Plagiarism isn’t just a crime but as a person, it makes you downright immoral when you steal someone’s content and pass it off as your own. Chances are that when you do commit this crime, most people will not find out but consider this: what if they do? If someone finds out you have been plagiarizing it does not only mean that the content in question is tainted but also anything you might have originally produced in the past comes into question.

When you are a college student, you do not have to worry about criminal charges against you as the matter is probably handled internally at your university. But don’t let that fool you into thinking you can get away with stealing someone else’s work. Plagiarism is more over into the land of morale when you are a student. If you are caught committing this crime, it is considered improper manner.

 

The question that arises is this: why as a student, plagiarism isn’t considered a proper crime? When looking at a problem, the most important thing to see is the intent as well as purpose behind it, only then can it be solved. As a student, you probably committed plagiarism to get a passing grade. Just because this doesn’t make you a felon, doesn’t mean there aren’t repercussions.
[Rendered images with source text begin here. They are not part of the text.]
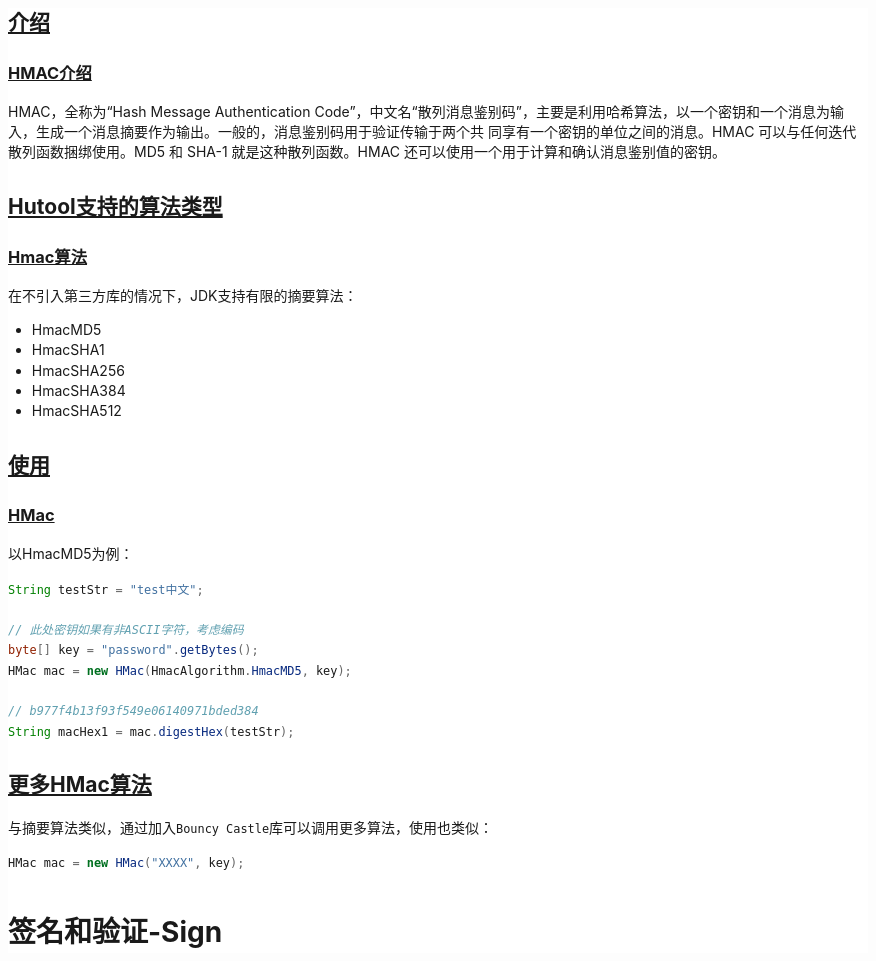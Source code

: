 ## [介绍](https://www.hutool.cn/docs/#/crypto/消息认证码算法-HMac?id=介绍)

### [HMAC介绍](https://www.hutool.cn/docs/#/crypto/消息认证码算法-HMac?id=hmac介绍)

HMAC，全称为“Hash Message Authentication Code”，中文名“散列消息鉴别码”，主要是利用哈希算法，以一个密钥和一个消息为输入，生成一个消息摘要作为输出。一般的，消息鉴别码用于验证传输于两个共 同享有一个密钥的单位之间的消息。HMAC 可以与任何迭代散列函数捆绑使用。MD5 和 SHA-1 就是这种散列函数。HMAC 还可以使用一个用于计算和确认消息鉴别值的密钥。

## [Hutool支持的算法类型](https://www.hutool.cn/docs/#/crypto/消息认证码算法-HMac?id=hutool支持的算法类型)

### [Hmac算法](https://www.hutool.cn/docs/#/crypto/消息认证码算法-HMac?id=hmac算法)

在不引入第三方库的情况下，JDK支持有限的摘要算法：

- HmacMD5
- HmacSHA1
- HmacSHA256
- HmacSHA384
- HmacSHA512

## [使用](https://www.hutool.cn/docs/#/crypto/消息认证码算法-HMac?id=使用)

### [HMac](https://www.hutool.cn/docs/#/crypto/消息认证码算法-HMac?id=hmac)

以HmacMD5为例：

```java
String testStr = "test中文";

// 此处密钥如果有非ASCII字符，考虑编码
byte[] key = "password".getBytes();
HMac mac = new HMac(HmacAlgorithm.HmacMD5, key);

// b977f4b13f93f549e06140971bded384
String macHex1 = mac.digestHex(testStr);
```

## [更多HMac算法](https://www.hutool.cn/docs/#/crypto/消息认证码算法-HMac?id=更多hmac算法)

与摘要算法类似，通过加入`Bouncy Castle`库可以调用更多算法，使用也类似：

```java
HMac mac = new HMac("XXXX", key);
```

# 签名和验证-Sign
As a student, you should make it your first priority to avoid plagiarizing. I don’t care how tired you are from that frat party you went to last night, if you have to write a paper, make 100% sure you are not copying someone else’s hard work. As mentioned above, content that you steal from someone else, be it articles, short stories, blog posts, even pictures and videos are considered intellectual properties and stealing them would mean you have no originality to yourself.
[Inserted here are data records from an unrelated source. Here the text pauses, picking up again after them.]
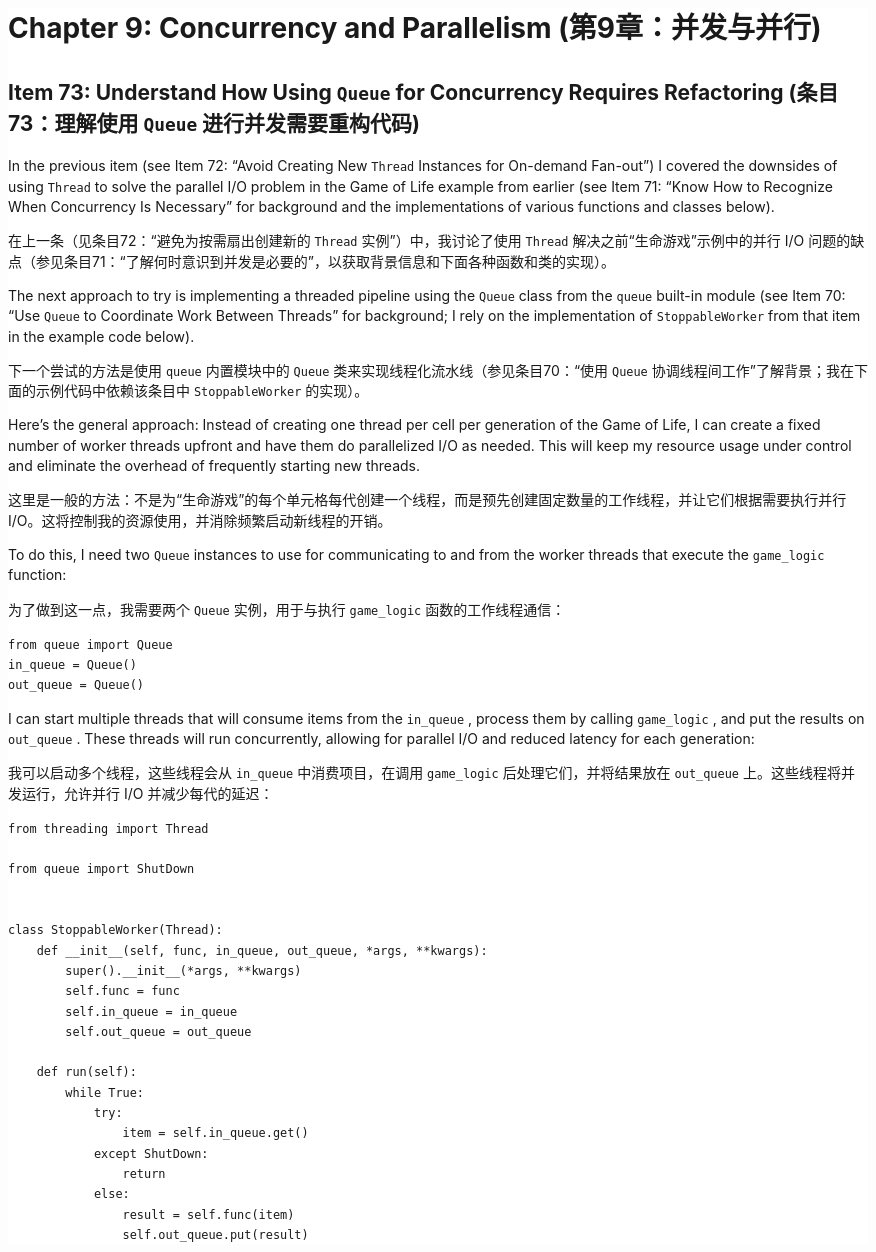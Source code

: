 # Chapter 9: Concurrency and Parallelism (第9章：并发与并行)

## Item 73: Understand How Using `Queue` for Concurrency Requires Refactoring (条目73：理解使用 `Queue` 进行并发需要重构代码)

In the previous item (see Item 72: “Avoid Creating New `Thread` Instances for On-demand Fan-out”) I covered the downsides of using `Thread` to solve the parallel I/O problem in the Game of Life example from earlier (see Item 71: “Know How to Recognize When Concurrency Is Necessary” for background and the implementations of various functions and classes below).

在上一条（见条目72：“避免为按需扇出创建新的 `Thread` 实例”）中，我讨论了使用 `Thread` 解决之前“生命游戏”示例中的并行 I/O 问题的缺点（参见条目71：“了解何时意识到并发是必要的”，以获取背景信息和下面各种函数和类的实现）。

The next approach to try is implementing a threaded pipeline using the `Queue` class from the `queue` built-in module (see Item 70: “Use `Queue` to Coordinate Work Between Threads” for background; I rely on the implementation of `StoppableWorker` from that item in the example code below).

下一个尝试的方法是使用 `queue` 内置模块中的 `Queue` 类来实现线程化流水线（参见条目70：“使用 `Queue` 协调线程间工作”了解背景；我在下面的示例代码中依赖该条目中 `StoppableWorker` 的实现）。

Here’s the general approach: Instead of creating one thread per cell per generation of the Game of Life, I can create a fixed number of worker threads upfront and have them do parallelized I/O as needed. This will keep my resource usage under control and eliminate the overhead of frequently starting new threads.

这里是一般的方法：不是为“生命游戏”的每个单元格每代创建一个线程，而是预先创建固定数量的工作线程，并让它们根据需要执行并行 I/O。这将控制我的资源使用，并消除频繁启动新线程的开销。

To do this, I need two `Queue` instances to use for communicating to and from the worker threads that execute the `game_logic` function:

为了做到这一点，我需要两个 `Queue` 实例，用于与执行 `game_logic` 函数的工作线程通信：

```
from queue import Queue
in_queue = Queue()
out_queue = Queue()
```

I can start multiple threads that will consume items from the `in_queue` , process them by calling `game_logic` , and put the results on `out_queue` . These threads will run concurrently, allowing for parallel I/O and reduced latency for each generation:

我可以启动多个线程，这些线程会从 `in_queue` 中消费项目，在调用 `game_logic` 后处理它们，并将结果放在 `out_queue` 上。这些线程将并发运行，允许并行 I/O 并减少每代的延迟：

```
from threading import Thread

from queue import ShutDown


class StoppableWorker(Thread):
    def __init__(self, func, in_queue, out_queue, *args, **kwargs):
        super().__init__(*args, **kwargs)
        self.func = func
        self.in_queue = in_queue
        self.out_queue = out_queue

    def run(self):
        while True:
            try:
                item = self.in_queue.get()
            except ShutDown:
                return
            else:
                result = self.func(item)
                self.out_queue.put(result)
```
As you are a student, I do realize how important it is for you to produce papers and projects even if they aren’t your original ones. Let me tell you this: the solution to this isn’t that you copy and paste someone else’s work and pass it off as your own.

Here are some effective ways to avoid plagiarism:

  • Don’t rewrite any text, from any source, line by line. This increases the risk of you plagiarizing the content, even if you did not intend to in the first place.
  • Paraphrasing is the most effective technique here. To paraphrase means to read and understand an idea expressed by someone else but writing it out in your own words. In other words, you don’t rewrite, but retain the essence of the idea as presented in the original source.
  • Also, make it a point to run your submissions through a plagiarism check before you hand in your assignments or papers. If any content shows up as plagiarized, correct it.

Did You Know?

Did you know that plagiarism doesn’t only apply to intellectual property? If you steal pictures, sounds and even designs or drawings, you would be plagiarizing. Anything you take without the original author or photographer or musician or artist’s consent is considered stolen property.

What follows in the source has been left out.